◆ **Task to carry out**
Your answer should consist of every line from the records that holds the string "Ljava".
== Segment start ==
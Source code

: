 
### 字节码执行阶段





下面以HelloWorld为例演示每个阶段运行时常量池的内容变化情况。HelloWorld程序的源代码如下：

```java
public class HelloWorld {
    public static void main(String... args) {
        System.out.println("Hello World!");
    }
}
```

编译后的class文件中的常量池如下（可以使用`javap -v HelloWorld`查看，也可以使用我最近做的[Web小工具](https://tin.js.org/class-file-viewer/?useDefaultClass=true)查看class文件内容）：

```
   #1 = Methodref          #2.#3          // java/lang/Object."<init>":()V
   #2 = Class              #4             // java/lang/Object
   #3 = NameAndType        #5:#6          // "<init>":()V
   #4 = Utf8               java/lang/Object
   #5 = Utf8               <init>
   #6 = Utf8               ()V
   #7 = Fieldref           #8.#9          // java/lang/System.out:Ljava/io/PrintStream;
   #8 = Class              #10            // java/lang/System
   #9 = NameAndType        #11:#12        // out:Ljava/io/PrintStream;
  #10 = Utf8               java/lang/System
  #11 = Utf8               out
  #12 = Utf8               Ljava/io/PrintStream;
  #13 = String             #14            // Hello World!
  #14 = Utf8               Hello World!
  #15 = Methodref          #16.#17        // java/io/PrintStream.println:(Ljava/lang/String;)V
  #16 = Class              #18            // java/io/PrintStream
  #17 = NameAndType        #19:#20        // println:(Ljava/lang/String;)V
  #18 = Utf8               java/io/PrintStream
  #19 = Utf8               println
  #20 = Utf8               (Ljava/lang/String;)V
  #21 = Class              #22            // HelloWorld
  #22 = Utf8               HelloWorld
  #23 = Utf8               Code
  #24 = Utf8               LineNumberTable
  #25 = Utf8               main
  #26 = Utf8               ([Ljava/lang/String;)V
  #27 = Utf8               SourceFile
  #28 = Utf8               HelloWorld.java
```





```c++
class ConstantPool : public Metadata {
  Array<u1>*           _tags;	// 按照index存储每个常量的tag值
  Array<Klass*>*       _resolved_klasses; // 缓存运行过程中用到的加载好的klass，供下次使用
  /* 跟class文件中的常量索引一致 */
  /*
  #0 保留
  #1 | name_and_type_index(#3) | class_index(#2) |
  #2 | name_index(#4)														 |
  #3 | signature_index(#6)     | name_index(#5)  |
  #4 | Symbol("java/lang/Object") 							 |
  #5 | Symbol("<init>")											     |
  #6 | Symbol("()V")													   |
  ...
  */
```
== Segment end ==
◆ **Solution to this exercise**
   #7 = Fieldref           #8.#9          // java/lang/System.out:Ljava/io/PrintStream;
   #9 = NameAndType        #11:#12        // out:Ljava/io/PrintStream;
  #12 = Utf8               Ljava/io/PrintStream;
  #15 = Methodref          #16.#17        // java/io/PrintStream.println:(Ljava/lang/String;)V
  #17 = NameAndType        #19:#20        // println:(Ljava/lang/String;)V
  #20 = Utf8               (Ljava/lang/String;)V
  #26 = Utf8               ([Ljava/lang/String;)V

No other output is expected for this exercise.